Delete SQL Performance for SQL Server, MySQL and PostgreSQL

By: Alejandro Cobar | Updated: 2020-10-21 | Comments (11) | Related: > PostgreSQL

Problem

Not long ago, I was working on a SQL Server database that was growing quickly and was using a lot of disk space. After an initial check, I noticed that the amount of records in the largest table was not that many (only about 150,000) and the size of the database was a little over 100GB. The large table contained only 2 columns, an ID and a VARBINARY field that was quite wide (in terms of the amount of data stored in each row), hence the size. Eventually, I had to come up with a strategy to purge old information in chunks, because a single delete would have caused blocking and other potential issues.

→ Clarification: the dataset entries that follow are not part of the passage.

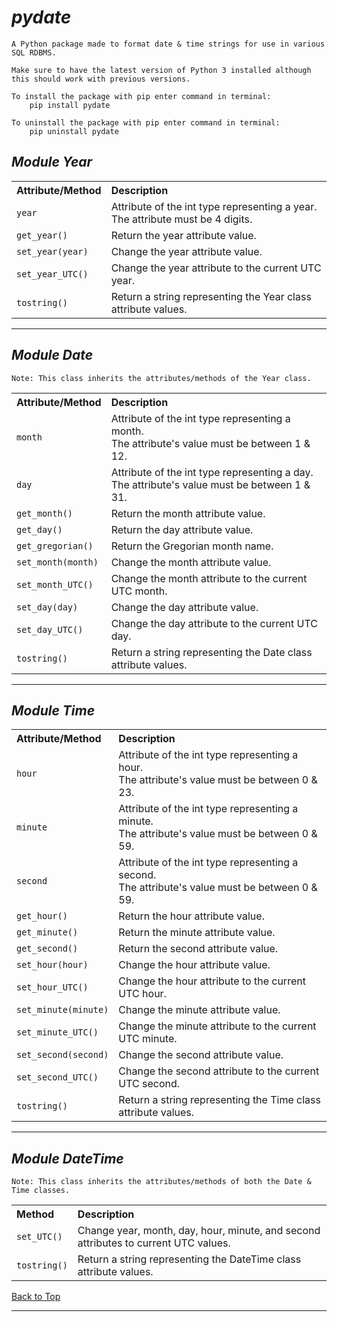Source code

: # ***pydate***

    A Python package made to format date & time strings for use in various SQL RDBMS.

    Make sure to have the latest version of Python 3 installed although this should work with previous versions.  

    To install the package with pip enter command in terminal:
        pip install pydate

    To uninstall the package with pip enter command in terminal:
        pip uninstall pydate

## ***Module Year***

<table width="100%">
	<tr>
		<th align="left">
            Attribute/Method
        </th>
		<th align="left">
            Description
        </th>
	</tr>
	<tr>
		<td>
            <code>year</code>
        </td>
		<td>
            Attribute of the int type representing a year. <br/>
            The attribute must be 4 digits.
        </td>
	</tr>
    <tr>
		<td>
            <code>get_year()</code>
        </td>
		<td>
            Return the year attribute value.
        </td>
	</tr>
    <tr>
		<td>
            <code>set_year(year)</code>
        </td>
		<td>
            Change the year attribute value.
        </td>
	</tr>
    <tr>
		<td>
            <code>set_year_UTC()</code>
        </td>
		<td>
            Change the year attribute to the current UTC year.
        </td>
	</tr>
    <tr>
		<td>
            <code>tostring()</code>
        </td>
		<td>
            Return a string representing the Year class attribute values.
        </td>
	</tr>
</table>

---

## ***Module Date***

    Note: This class inherits the attributes/methods of the Year class. 

<table width="100%">
	<tr>
		<th align="left">
            Attribute/Method
        </th>
		<th align="left">
            Description
        </th>
	</tr>
	<tr>
		<td>
            <code>month</code>
        </td>
		<td>
            Attribute of the int type representing a month. <br/>
            The attribute's value must be between 1 & 12.
        </td>
	</tr>
    <tr>
		<td>
            <code>day</code>
        </td>
		<td>
            Attribute of the int type representing a day. <br/>
            The attribute's value must be between 1 & 31.
        </td>
	</tr>
    <tr>
		<td>
            <code>get_month()</code>
        </td>
		<td>
            Return the month attribute value.
        </td>
	</tr>
    <tr>
		<td>
            <code>get_day()</code>
        </td>
		<td>
            Return the day attribute value.
        </td>
	</tr>
    <tr>
		<td>
            <code>get_gregorian()</code>
        </td>
		<td>
            Return the Gregorian month name.
        </td>
	</tr>
    <tr>
		<td>
            <code>set_month(month)</code>
        </td>
		<td>
            Change the month attribute value.
        </td>
	</tr>
    <tr>
		<td>
            <code>set_month_UTC()</code>
        </td>
		<td>
            Change the month attribute to the current UTC month.
        </td>
	</tr>
    <tr>
		<td>
            <code>set_day(day)</code>
        </td>
		<td>
            Change the day attribute value.
        </td>
	</tr>
    <tr>
		<td>
            <code>set_day_UTC()</code>
        </td>
		<td>
            Change the day attribute to the current UTC day.
        </td>
	</tr>
    <tr>
		<td>
            <code>tostring()</code>
        </td>
		<td>
            Return a string representing the Date class attribute values.
        </td>
	</tr>
</table>

---

## ***Module Time***

<table width="100%">
	<tr>
		<th align="left">
            Attribute/Method
        </th>
		<th align="left">
            Description
        </th>
	</tr>
	<tr>
		<td>
            <code>hour</code>
        </td>
		<td>
            Attribute of the int type representing a hour. <br/>
            The attribute's value must be between 0 & 23.
        </td>
	</tr>
    <tr>
		<td>
            <code>minute</code>
        </td>
		<td>
            Attribute of the int type representing a minute. <br/>
            The attribute's value must be between 0 & 59.
        </td>
	</tr>
    <tr>
		<td>
            <code>second</code>
        </td>
		<td>
            Attribute of the int type representing a second. <br/>
            The attribute's value must be between 0 & 59.
        </td>
	</tr>
    <tr>
		<td>
            <code>get_hour()</code>
        </td>
		<td>
            Return the hour attribute value.
        </td>
	</tr>
    <tr>
		<td>
            <code>get_minute()</code>
        </td>
		<td>
            Return the minute attribute value.
        </td>
	</tr>
    <tr>
		<td>
            <code>get_second()</code>
        </td>
		<td>
            Return the second attribute value.
        </td>
	</tr>
    <tr>
		<td>
            <code>set_hour(hour)</code>
        </td>
		<td>
            Change the hour attribute value.
        </td>
	</tr>
    <tr>
		<td>
            <code>set_hour_UTC()</code>
        </td>
		<td>
            Change the hour attribute to the current UTC hour.
        </td>
	</tr>
    <tr>
		<td>
            <code>set_minute(minute)</code>
        </td>
		<td>
            Change the minute attribute value.
        </td>
	</tr>
    <tr>
		<td>
            <code>set_minute_UTC()</code>
        </td>
		<td>
            Change the minute attribute to the current UTC minute.
        </td>
	</tr>
    <tr>
		<td>
            <code>set_second(second)</code>
        </td>
		<td>
            Change the second attribute value.
        </td>
	</tr>
    <tr>
		<td>
            <code>set_second_UTC()</code>
        </td>
		<td>
            Change the second attribute to the current UTC second.
        </td>
	</tr>
    <tr>
		<td>
            <code>tostring()</code>
        </td>
		<td>
            Return a string representing the Time class attribute values.
        </td>
	</tr>
</table>

---

## ***Module DateTime***

    Note: This class inherits the attributes/methods of both the Date & Time classes.

<table width="100%">
	<tr>
		<th align="left">
            Method
        </th>
		<th align="left">
            Description
        </th>
	</tr>
    <tr>
		<td>
            <code>set_UTC()</code>
        </td>
		<td>
            Change year, month, day, hour, minute, and second attributes to current UTC values.
        </td>
	</tr>
	<tr>
		<td>
            <code>tostring()</code>
        </td>
		<td>
            Return a string representing the DateTime class attribute values.
        </td>
	</tr>
</table>

[Back to Top](#pydate)

---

I was thinking to myself, what if I run into a similar situation with other RDBMS (MySQL or PostgreSQL)? Would I see similar results if I had to delete lots of rows from tables with very wide rows? I got curious enough to give it a try and will share my results. I hope you find this as interesting as I did while doing the tests.

Solution

In this tip I will be presenting the results I compiled after performing records deletions within each respective RDBMS. The tests will be done against a set of 10,000 records in a table that only has an id column and a wide string (1,000,000 characters to be precise).

Initial considerations

As you probably already have guessed by the title of this article, I'm performing the tests against a SQL Server, MySQL and PostgreSQL database instance. To keep things as fair as possible, I'm performing each test in a Linux virtual machine that has the exact same specs; for the data type of the wide column, I tried to choose something as homologous as possible between them. One last detail for the RDBMS setup is that I tested them right out of the box, without any best practices, tuning, or specific parameter settings to possibly help improve performance.

VM Specs

OS: Ubuntu Server 20.04 LTS
CPU: Intel Core i7 2.7GHz (3820QM)
RAM: 8GB DDR3 1600MHz
Volume Size: 25GB

Information related to the RDBMSs and their respective runs

I used the latest available version of each product to keep things as fair as possible.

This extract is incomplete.